Adalah Malena Scordia (Monica Bellucci) si cantik yang berderita itu dan sekaligus sasaran dari kelukaan yang diderita oleh orang lain. Seorang perempuan paling cantik di kota Calkutta, Italia, yang ditinggal pergi oleh suaminya, Nino Scordia, seorang jenderal yang berperang di Afrika—film ini mengambil seting perang dunia ke-2 saat Italia dengan kekuasaan Fasis mulai memasuki perang dunia dan Jerman menduduki Itali.
Maka jadilah dia seorang perempuan yang berada di sarang penyamun. Semua orang siap-sedia menerkamnya hidup-hidup, tidak terkecuali perempuan dan bahkan anak laki-laki. Kita mulai dari kekerasan yang dilakukan oleh anak laki-laki enam bersahabat. Dan yang paling unik dari enam orang ini adalah Renato. Dia adalah seorang secret admirer terberat Malena di antara teman-temannya.
Dimulia dari keinginannya untuk menjadi anggota “Geng Lelaki Dewasa” di antara temannya yang masih berumur 12 tahunan. Dia sendiri sudah berumur 12 tahun saat dia mempunyai sepeda, sebuah persyaratan untuk bisa diterima di “Geng Lelaki Dewasa”.

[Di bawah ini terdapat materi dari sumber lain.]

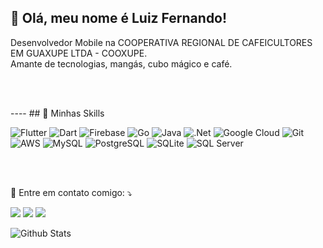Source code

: <p>
  <h2>💜 Olá, meu nome é <strong>Luiz Fernando!</strong></h2>
  </P>
<p align="left">   
  Desenvolvedor Mobile na COOPERATIVA REGIONAL DE CAFEICULTORES EM GUAXUPE LTDA - COOXUPE.<br/> 
  Amante de tecnologias, mangás, cubo mágico e café.
</p>
<br/> 
<br/> 
<p align="left">
  ----
## 🚀 Minhas Skills 
  </p>
  <p align="left">
  <img alt="Flutter" src="https://img.shields.io/badge/Flutter-02569B?style=for-the-badge&logo=flutter&logoColor=white" />
  <img alt="Dart" src="https://img.shields.io/badge/Dart-0175C2?style=for-the-badge&logo=dart&logoColor=white"/>     
  <img alt="Firebase" src="https://img.shields.io/badge/Firebase-F29D0C?style=for-the-badge&logo=firebase&logoColor=white" />
  <img alt="Go" src="https://img.shields.io/badge/Go-00ADD8?style=for-the-badge&logo=go&logoColor=white" />
  <img alt="Java" src="https://img.shields.io/badge/Java-ED8B00?style=for-the-badge&logo=java&logoColor=white" />
  <img alt=".Net" src="https://img.shields.io/badge/.NET-5C2D91?style=for-the-badge&logo=.net&logoColor=white" />
  <img alt="Google Cloud" src="https://img.shields.io/badge/Google_Cloud-4285F4?style=for-the-badge&logo=google-cloud&logoColor=white" />
  <img alt="Git" src="https://img.shields.io/badge/Git-E34F26?style=for-the-badge&logo=git&logoColor=white" />
  <img alt="AWS" src="https://img.shields.io/badge/Amazon_AWS-232F3E?style=for-the-badge&logo=amazon-aws&logoColor=white" />
  <img alt="MySQL" src="https://img.shields.io/badge/MySQL-00000F?style=for-the-badge&logo=mysql&logoColor=white" />
  <img alt="PostgreSQL" src="https://img.shields.io/badge/PostgreSQL-316192?style=for-the-badge&logo=postgresql&logoColor=white" />
  <img alt="SQLite" src="https://img.shields.io/badge/SQLite-07405E?style=for-the-badge&logo=sqlite&logoColor=white" />
  <img alt="SQL Server" src="https://img.shields.io/badge/Microsoft_SQL_Server-CC2927?style=for-the-badge&logo=microsoft-sql-server&logoColor=white" />  
  </p>

<br/>
<br/>

<p align="left">
  💌 Entre em contato comigo: ⤵️
</p>

<p align="left">
  <a href="mailto:luizfernando215@gmail.com" alt="Gmail">
  <img src="https://img.shields.io/badge/-Gmail-FF0000?style=flat-square&labelColor=FF0000&logo=gmail&logoColor=white&link=@gabrielbrazdev@gmail.com" /></a>

  <a href="https://www.linkedin.com/in/luiz-fernando-elias-de-mello-júnior-038a6924/" alt="Linkedin">
  <img src="https://img.shields.io/badge/-Linkedin-0e76a8?style=flat-square&logo=Linkedin&logoColor=white&link=LINK-DO-SEU-LINKEDIN" /></a>

  <a href="https://wa.me/5519981624889" alt="WhatsApp">
  <img src="https://img.shields.io/badge/-WhatsApp-25d366?style=flat-square&labelColor=25d366&logo=whatsapp&logoColor=white&link=API-DO-SEU-WHATSAPP"/></a> </p>  
</p>



  
  ![Github Stats](https://github-readme-stats.vercel.app/api?username=luizfernando215&rank_icon=github&show_icons=true&count_private=true&include_all_commits=true&theme=radical)
</div>
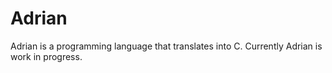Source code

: # Adrian

Adrian is a programming language that translates into C. Currently
Adrian is work in progress.
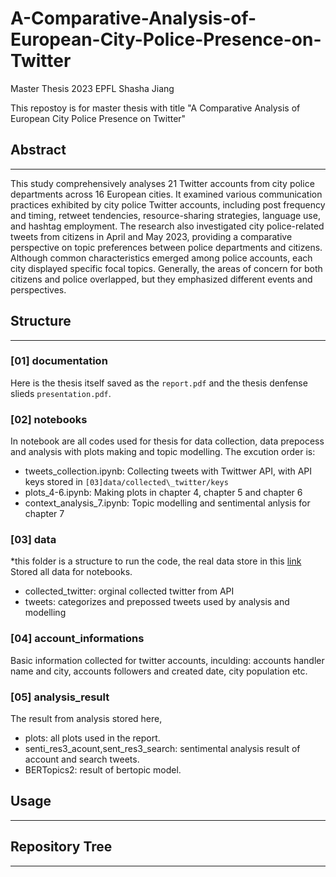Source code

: # A-Comparative-Analysis-of-European-City-Police-Presence-on-Twitter
Master Thesis 2023 EPFL
Shasha Jiang

This repostoy is for master thesis with title "A Comparative Analysis of European City Police Presence on Twitter"

## Abstract
---
This study comprehensively analyses 21 Twitter accounts from city police departments across 16 European cities. It examined various communication practices exhibited by city police Twitter accounts, including post frequency and timing, retweet tendencies, resource-sharing strategies, language use, and hashtag employment. The research also investigated city police-related tweets from citizens in April and May 2023, providing a comparative perspective on topic preferences between police departments and citizens. Although common characteristics emerged among police accounts, each city displayed specific focal topics. Generally, the areas of concern for both citizens and police overlapped, but they emphasized different events and perspectives. 

## Structure
---
### [01] documentation
Here is the thesis itself saved as the `report.pdf` and the thesis denfense slieds `presentation.pdf`. 

### [02] notebooks

In notebook are all codes used for thesis for data collection, data prepocess and analysis with plots making and topic modelling. The excution order is:

- tweets_collection.ipynb: Collecting tweets with Twittwer API, with API keys stored in `[03]data/collected\_twitter/keys`
- plots_4-6.ipynb: Making plots in chapter 4, chapter 5 and chapter 6
- context_analysis_7.ipynb: Topic modelling and sentimental anlysis for chapter 7

### [03] data

*this folder is a structure to run the code, the real data store in this [link](...)
Stored all data for notebooks.
 - collected_twitter:  orginal collected twitter from API
 - tweets: categorizes and prepossed tweets used by analysis and modelling 

### [04] account_informations

Basic information collected for twitter accounts, inculding:
accounts handler name and city, accounts followers and created date, city population etc.

### [05] analysis_result

The result from analysis stored here, 
- plots: all plots used in the report. 
- senti_res3_acount,sent_res3_search: sentimental analysis result of account and search tweets.
- BERTopics2: result of bertopic model.

## Usage
---


## Repository Tree
---



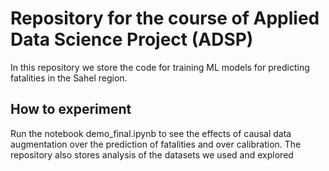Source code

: # Repository for the course of Applied Data Science Project (ADSP)
In this repository we store the code for training ML models for predicting fatalities in the Sahel region.
## How to experiment
Run the notebook demo_final.ipynb to see the effects of causal data augmentation over the prediction of fatalities and over calibration.
The repository also stores analysis of the datasets we used and explored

Mereka setiap hari menunggu mangsa mereka yang sangat masyhur di seantero Calkuta sebagai wanita berbokonng paling seksi. Renato terhipnotis oleh bokongnya, oleh buah dadanya, oleh garis wajah yang siap ia terkam.

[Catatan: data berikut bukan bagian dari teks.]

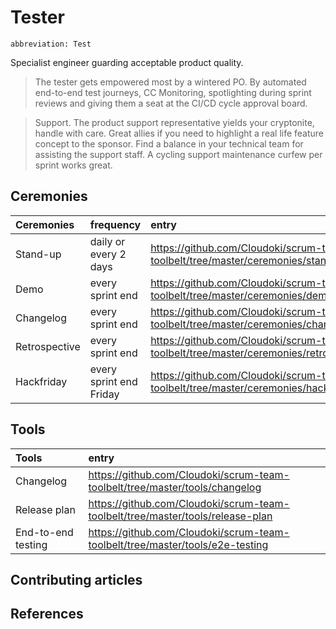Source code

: # Tester
`abbreviation: Test`

Specialist engineer guarding acceptable product quality.

> The tester gets empowered most by a wintered PO. By automated end-to-end test journeys, CC Monitoring, spotlighting during sprint reviews and giving them a seat at the CI/CD cycle approval board.

> Support. The product support representative yields your cryptonite, handle with care. Great allies if you need to highlight a real life feature concept to the sponsor. Find a balance in your technical team for assisting the support staff. A cycling support maintenance curfew per sprint works great.

## Ceremonies

Ceremonies | frequency | entry
:---|:---|:---
Stand-up | daily or every 2 days | https://github.com/Cloudoki/scrum-team-toolbelt/tree/master/ceremonies/stand-up.md
Demo | every sprint end | https://github.com/Cloudoki/scrum-team-toolbelt/tree/master/ceremonies/demo.md
Changelog | every sprint end | https://github.com/Cloudoki/scrum-team-toolbelt/tree/master/ceremonies/changelog.md
Retrospective | every sprint end | https://github.com/Cloudoki/scrum-team-toolbelt/tree/master/ceremonies/retrospective.md
Hackfriday | every sprint end Friday | https://github.com/Cloudoki/scrum-team-toolbelt/tree/master/ceremonies/hackfriday.md

## Tools

Tools | entry
:---|:---|
Changelog | https://github.com/Cloudoki/scrum-team-toolbelt/tree/master/tools/changelog
Release plan | https://github.com/Cloudoki/scrum-team-toolbelt/tree/master/tools/release-plan
End-to-end testing | https://github.com/Cloudoki/scrum-team-toolbelt/tree/master/tools/e2e-testing

## Contributing articles

## References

Tentu dia tidak pernah mendapatkan kesempatan untuk melaksanakan hasratnya itu. Dan untuk itu segala imajinasinya mulai menjadi liar untuk disalurkan dan pada akhirnya dia sampai pada kekerasan imajiner terhadap perempuan yang hanya tinggal sendiri itu.
Dia sangat mencitai Malena, tentunya. Tapi di balik cinta itu ada sesuatu yang sangat liar dalam hasrat-hasrat yang membuncah. Maka terjadilah setiap adegan kekerasan imajiner yang dilakukan oleh seorang anak berumur 12 tahun. Mulai dari kekerasan pembunuhan atas nama cantik terhadap temannya di arena Coluseum. Dia membayangkan dirinyasebagai gladiator yang menang dan menunggu perintah untuk membunuh temannya. bahkan dia bertengkar dengan temannya karena temannya mengijek Malena.
Dia melakukan semua yang perlu dan harus dilukakan oleh tuntutan hasrat-hasrat cinta terhadap yang cantik: dia menyetubuhi Malena, mencumbui bibir Malena yang tipis sensual, dia meraba-raba buah dada Malena tanpa ampun dalam buaian manis tangan anak berumur 12, dia memakai celana dalam Malena sebagai topi agar dia bisa tidur nyenyak, dan sebagainya. Semuanya terjadi dalam alam imajiner yang dia ciptakan dengan sempurnya di atas ranjang reot berderit-derit saat dia melakukan “aksi” yang sebenarnya dengan bantuan “tangan-tangan hasrat”. Sampai dia harus membubuhi oli pada bagian pegas-pegas ranjang tuanya karena mengganggu orang tidur.
Pada akhirnya dunia imajiner tidak cukup baginya. Dia sakit, terobsesi akan percintaan yang nyata. Ibunya menduga dia dirasuki setan. Dia memanggil pendeta untuk menyembuhkan. Gagal. Ayahnya yang tahu dia terobsesi akan percintaan yang nyata membawanya ke pusat lokalisasi. Dia sembuh.
***
Kekerasan yang berikutnya tentu saja dilakukan oleh semua lelaki Calkuta, kecuali ayahnya sendiri. Ayahnya adalah seorang professor tapi mengajar anak-anak SD, termasuk gengnya Renato. Di kelas, setiap murid secara terang-terangan memohon ijin untuk memperkosa anaknya, Malena. Untung, si ayah tuli sehingga dia mengiyakan setiap permohonan murid-muridnya, yang dia sangka mau ke kamar mandi.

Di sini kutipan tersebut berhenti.